So, each package defines its own CLI Flags and options and, in addition, a parseFlags function which converts these CLI flags into PackageArgs.

Then, option parsing takes place as follows:

  1. The main happy executable sticks the options from each package together and calls getOpt.
  2. The resulting Flags are then used to call parseFlags and execute each package's respective main entry point function: runFrontend, runMiddleend and runBackend.

In this way, option parsing is fully modularized such that new packages can define and use their own CLI options.
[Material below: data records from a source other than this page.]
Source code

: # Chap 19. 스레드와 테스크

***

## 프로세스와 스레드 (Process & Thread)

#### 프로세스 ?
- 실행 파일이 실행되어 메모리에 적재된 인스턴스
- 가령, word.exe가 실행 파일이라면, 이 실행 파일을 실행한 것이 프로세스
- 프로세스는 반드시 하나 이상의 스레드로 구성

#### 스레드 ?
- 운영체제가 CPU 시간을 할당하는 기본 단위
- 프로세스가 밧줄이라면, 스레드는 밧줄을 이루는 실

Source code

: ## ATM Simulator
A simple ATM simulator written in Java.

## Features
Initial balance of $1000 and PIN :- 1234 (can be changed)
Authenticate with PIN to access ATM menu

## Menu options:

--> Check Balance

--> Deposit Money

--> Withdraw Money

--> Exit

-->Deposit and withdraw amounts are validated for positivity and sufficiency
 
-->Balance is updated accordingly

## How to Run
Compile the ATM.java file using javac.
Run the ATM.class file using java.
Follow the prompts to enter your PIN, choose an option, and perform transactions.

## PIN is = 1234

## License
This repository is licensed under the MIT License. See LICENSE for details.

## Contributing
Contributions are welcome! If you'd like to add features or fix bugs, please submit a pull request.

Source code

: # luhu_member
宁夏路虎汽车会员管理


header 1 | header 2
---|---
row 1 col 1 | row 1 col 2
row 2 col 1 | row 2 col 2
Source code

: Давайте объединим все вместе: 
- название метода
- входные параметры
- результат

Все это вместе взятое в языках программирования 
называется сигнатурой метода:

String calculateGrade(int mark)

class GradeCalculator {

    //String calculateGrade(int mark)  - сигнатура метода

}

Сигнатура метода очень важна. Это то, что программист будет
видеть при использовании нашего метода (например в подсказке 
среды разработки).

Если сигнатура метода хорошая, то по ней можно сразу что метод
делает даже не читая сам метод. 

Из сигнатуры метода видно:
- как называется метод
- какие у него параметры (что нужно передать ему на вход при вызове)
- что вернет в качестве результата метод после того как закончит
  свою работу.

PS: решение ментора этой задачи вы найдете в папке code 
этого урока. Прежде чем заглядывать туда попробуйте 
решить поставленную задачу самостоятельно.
We just have to pay attention to one thing: with getOpt, it is not possible to have multiple options with the same option character or option string. This means, if there are two different packages which both define an -o option, these cannot be used together in the same happy executable. Package authors have to watch out for such option collisions.

Example: happy-rad

As an example for how this modularization can be used to create a new executable, let's take a look at happy-rad. happy-rad extends happy by a recursive ascent-descent (RAD) backend. It contains two packages:

As happy-frontend, happy-middleend and happy-backend are (will be) remote packages, we can just reuse their functionality. In addition, we get testing for free:

testing happy and happy-rad

How does the happy-test package help package authors in testing their packages?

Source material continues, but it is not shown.